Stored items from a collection
+===+
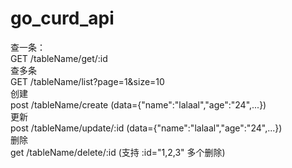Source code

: # go_curd_api
查一条：<br>
GET /tableName/get/:id<br>
查多条<br>
GET /tableName/list?page=1&size=10<br>
创建<br>
post /tableName/create   (data={"name":"lalaal","age":"24",...})<br>
更新<br>
post /tableName/update/:id  (data={"name":"lalaal","age":"24",...})<br>
删除<br>
get /tableName/delete/:id (支持 :id="1,2,3" 多个删除) <br>
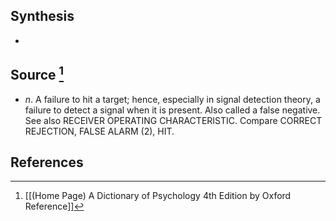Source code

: ## Synthesis
- 
## Source [^1]
- $n$. A failure to hit a target; hence, especially in signal detection theory, a failure to detect a signal when it is present. Also called a false negative. See also RECEIVER OPERATING CHARACTERISTIC. Compare CORRECT REJECTION, FALSE ALARM (2), HIT.
## References

[^1]: [[(Home Page) A Dictionary of Psychology 4th Edition by Oxford Reference]]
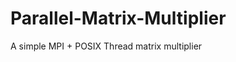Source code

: Parallel-Matrix-Multiplier
==========================

A simple MPI + POSIX Thread matrix multiplier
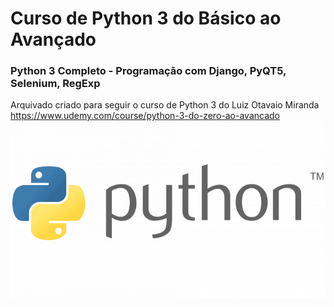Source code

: # Curso de Python 3 do Básico ao Avançado
### Python 3 Completo - Programação com Django, PyQT5, Selenium, RegExp

Arquivado criado para seguir o curso de Python 3 do Luiz Otavaio Miranda
https://www.udemy.com/course/python-3-do-zero-ao-avancado
![Python Logo](./logo.png)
+===+
● **Assignment**: Would you please repeat each record exactly? Leave the pictures out.

● **Result below**:
Source code

: # go_curd_api
查一条：<br>
GET /tableName/get/:id<br>
查多条<br>
GET /tableName/list?page=1&size=10<br>
创建<br>
post /tableName/create   (data={"name":"lalaal","age":"24",...})<br>
更新<br>
post /tableName/update/:id  (data={"name":"lalaal","age":"24",...})<br>
删除<br>
get /tableName/delete/:id (支持 :id="1,2,3" 多个删除) <br>
Source code

: ## Synthesis
- 
## Source [^1]
- $n$. A failure to hit a target; hence, especially in signal detection theory, a failure to detect a signal when it is present. Also called a false negative. See also RECEIVER OPERATING CHARACTERISTIC. Compare CORRECT REJECTION, FALSE ALARM (2), HIT.
## References

[^1]: [[(Home Page) A Dictionary of Psychology 4th Edition by Oxford Reference]]
Source code

: Parallel-Matrix-Multiplier
==========================

A simple MPI + POSIX Thread matrix multiplier
Source code

: # Curso de Python 3 do Básico ao Avançado
### Python 3 Completo - Programação com Django, PyQT5, Selenium, RegExp

Arquivado criado para seguir o curso de Python 3 do Luiz Otavaio Miranda
https://www.udemy.com/course/python-3-do-zero-ao-avancado
![Python Logo](./logo.png)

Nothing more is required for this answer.